Obispo Auxiliar de Madrid


La “antropología adecuada” de la que partimos, tiene como afirmación, primero, el que la persona sólo puede conocerse, de modo adecuado a su dignidad, cuando es amada. “El hombre no puede vivir sin amor. Él permanece para sí mismo un ser incomprensible, su vida está privada de sentido si no se le revela el amor, si no se encuentra con el amor, si no lo experimenta y lo hace propio, si no participa en él vivamente”.

El Plan de Dios, que revela al hombre la plenitud de su vocación, ha de comprenderse entonces como una verdadera “vocación al amor”. Es una vocación ordinaria, anterior a cualquier elección humana, que está inscrita en su propio ser, incluso en su propio cuerpo. Así nos lo ha revelado Dios, cuando dice: “A imagen de Dios lo creó, hombre y mujer los creó” (Gn 1, 27). En la diferencia sexual está inscrita una específica llamada al amor, que pertenece a la imagen de Dios. Se trata, por consiguiente, de una llamada a la libertad del hombre por la que éste descubre, como fin de su vida, la construcción de una autentica comunión de personas.
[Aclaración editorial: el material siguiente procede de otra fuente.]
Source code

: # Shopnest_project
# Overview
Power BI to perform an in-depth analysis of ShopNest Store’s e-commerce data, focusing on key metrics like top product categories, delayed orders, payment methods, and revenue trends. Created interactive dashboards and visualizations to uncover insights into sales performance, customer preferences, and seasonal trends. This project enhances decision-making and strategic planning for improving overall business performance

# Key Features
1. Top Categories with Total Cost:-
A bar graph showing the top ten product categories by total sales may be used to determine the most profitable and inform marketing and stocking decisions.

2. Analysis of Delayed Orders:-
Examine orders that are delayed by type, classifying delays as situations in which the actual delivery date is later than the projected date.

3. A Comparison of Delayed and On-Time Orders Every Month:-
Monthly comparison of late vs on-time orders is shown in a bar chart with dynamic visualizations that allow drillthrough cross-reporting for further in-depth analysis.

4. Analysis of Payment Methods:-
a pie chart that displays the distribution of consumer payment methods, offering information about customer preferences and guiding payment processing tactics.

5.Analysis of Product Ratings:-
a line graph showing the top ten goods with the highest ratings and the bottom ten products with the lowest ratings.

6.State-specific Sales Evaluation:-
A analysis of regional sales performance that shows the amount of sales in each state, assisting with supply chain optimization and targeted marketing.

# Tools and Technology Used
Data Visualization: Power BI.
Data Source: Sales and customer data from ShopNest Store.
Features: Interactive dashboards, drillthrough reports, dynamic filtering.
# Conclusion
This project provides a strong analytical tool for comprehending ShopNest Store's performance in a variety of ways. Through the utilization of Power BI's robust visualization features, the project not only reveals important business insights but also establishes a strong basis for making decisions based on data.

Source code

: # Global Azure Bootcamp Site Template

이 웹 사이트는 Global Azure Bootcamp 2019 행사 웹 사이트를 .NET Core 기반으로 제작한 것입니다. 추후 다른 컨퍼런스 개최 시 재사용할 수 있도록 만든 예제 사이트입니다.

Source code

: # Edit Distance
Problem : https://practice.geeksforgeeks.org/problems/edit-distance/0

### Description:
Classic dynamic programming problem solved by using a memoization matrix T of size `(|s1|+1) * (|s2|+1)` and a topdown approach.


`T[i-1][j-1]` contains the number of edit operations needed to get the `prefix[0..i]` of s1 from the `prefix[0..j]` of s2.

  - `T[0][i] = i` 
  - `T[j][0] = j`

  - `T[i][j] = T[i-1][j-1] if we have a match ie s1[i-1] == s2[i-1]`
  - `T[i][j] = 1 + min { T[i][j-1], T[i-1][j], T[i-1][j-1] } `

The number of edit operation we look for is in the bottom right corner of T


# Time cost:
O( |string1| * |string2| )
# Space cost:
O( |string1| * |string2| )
De este modo, y con estos pasos, la vocación originaria al amor va a permitir la construcción de la vida del hombre en toda su plenitud. El Mensaje y la Palabra de Dios se insertan en lo más íntimo del corazón del hombre y lo iluminan desde dentro. Es, ésta, una característica esencial que debe guiar siempre el anuncio del Plan de Dios en la Pastoral de la Iglesia. Llamados al amor.


Vocación fundamental e innata de todo ser humano


Como imagen de Dios, que es Amor (Cfr. 1 Jn 4,8), la vocación al amor es constitutiva del ser humano. “Dios (…) llamándolo a la existencia por Amor, le ha llamado también al mismo tiempo al amor (…). El amor es, por tanto, la vocación fundamental e innata de todo ser humano”. La persona llega a la perfección, a que ha sido destinada “desde toda la eternidad”, en la medida en que ama. Cuando descubre que ha sido llamado por Dios al amor, hace de su vida una respuesta a ese fin.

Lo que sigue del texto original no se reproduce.